__TASK ITEM__.
Repeat nothing but the lines below running from the one containing "<img width=50% height=50%" to the one containing "### StarWarCharacters.html". Keep both end lines.

Records from a data collection
+ + +

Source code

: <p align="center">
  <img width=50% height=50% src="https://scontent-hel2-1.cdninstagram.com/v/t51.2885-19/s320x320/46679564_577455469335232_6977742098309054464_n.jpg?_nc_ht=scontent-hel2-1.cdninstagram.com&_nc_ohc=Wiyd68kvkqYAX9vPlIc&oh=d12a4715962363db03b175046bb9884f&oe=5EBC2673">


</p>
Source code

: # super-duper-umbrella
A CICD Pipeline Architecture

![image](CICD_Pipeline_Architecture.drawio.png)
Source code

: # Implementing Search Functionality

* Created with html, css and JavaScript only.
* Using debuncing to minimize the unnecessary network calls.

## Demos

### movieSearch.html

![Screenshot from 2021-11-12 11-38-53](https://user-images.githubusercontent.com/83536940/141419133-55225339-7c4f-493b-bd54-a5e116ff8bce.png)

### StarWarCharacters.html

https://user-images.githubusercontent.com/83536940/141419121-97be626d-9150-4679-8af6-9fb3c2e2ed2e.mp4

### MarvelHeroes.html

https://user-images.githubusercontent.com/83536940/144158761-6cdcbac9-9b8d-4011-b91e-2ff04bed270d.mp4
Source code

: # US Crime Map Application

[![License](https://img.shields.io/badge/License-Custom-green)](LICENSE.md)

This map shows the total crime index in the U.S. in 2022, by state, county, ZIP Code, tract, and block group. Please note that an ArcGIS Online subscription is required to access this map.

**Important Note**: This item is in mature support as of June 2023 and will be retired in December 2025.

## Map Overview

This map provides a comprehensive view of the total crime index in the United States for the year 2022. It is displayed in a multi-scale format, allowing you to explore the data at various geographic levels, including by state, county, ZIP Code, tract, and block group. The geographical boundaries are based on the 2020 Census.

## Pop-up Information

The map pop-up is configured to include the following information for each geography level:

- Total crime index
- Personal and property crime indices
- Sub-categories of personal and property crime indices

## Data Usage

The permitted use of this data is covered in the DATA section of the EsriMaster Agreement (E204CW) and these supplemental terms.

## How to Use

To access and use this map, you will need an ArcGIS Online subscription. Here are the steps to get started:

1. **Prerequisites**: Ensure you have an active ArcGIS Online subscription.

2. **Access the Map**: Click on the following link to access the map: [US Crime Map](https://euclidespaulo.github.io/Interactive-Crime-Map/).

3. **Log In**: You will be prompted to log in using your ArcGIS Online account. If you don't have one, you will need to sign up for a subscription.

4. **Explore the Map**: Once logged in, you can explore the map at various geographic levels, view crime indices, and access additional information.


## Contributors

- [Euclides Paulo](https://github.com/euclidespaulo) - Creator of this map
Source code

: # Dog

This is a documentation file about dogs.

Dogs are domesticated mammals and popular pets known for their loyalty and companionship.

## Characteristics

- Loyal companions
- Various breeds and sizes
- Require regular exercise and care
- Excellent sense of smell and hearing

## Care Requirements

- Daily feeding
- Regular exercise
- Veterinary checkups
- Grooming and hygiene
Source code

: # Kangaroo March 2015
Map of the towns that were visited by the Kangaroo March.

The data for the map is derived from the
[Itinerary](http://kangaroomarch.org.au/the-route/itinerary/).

+ + +

__SOLUTION__.
  <img width=50% height=50% src="https://scontent-hel2-1.cdninstagram.com/v/t51.2885-19/s320x320/46679564_577455469335232_6977742098309054464_n.jpg?_nc_ht=scontent-hel2-1.cdninstagram.com&_nc_ohc=Wiyd68kvkqYAX9vPlIc&oh=d12a4715962363db03b175046bb9884f&oe=5EBC2673">


</p>
Source code

: # super-duper-umbrella
A CICD Pipeline Architecture

![image](CICD_Pipeline_Architecture.drawio.png)
Source code

: # Implementing Search Functionality

* Created with html, css and JavaScript only.
* Using debuncing to minimize the unnecessary network calls.

## Demos

### movieSearch.html

![Screenshot from 2021-11-12 11-38-53](https://user-images.githubusercontent.com/83536940/141419133-55225339-7c4f-493b-bd54-a5e116ff8bce.png)

### StarWarCharacters.html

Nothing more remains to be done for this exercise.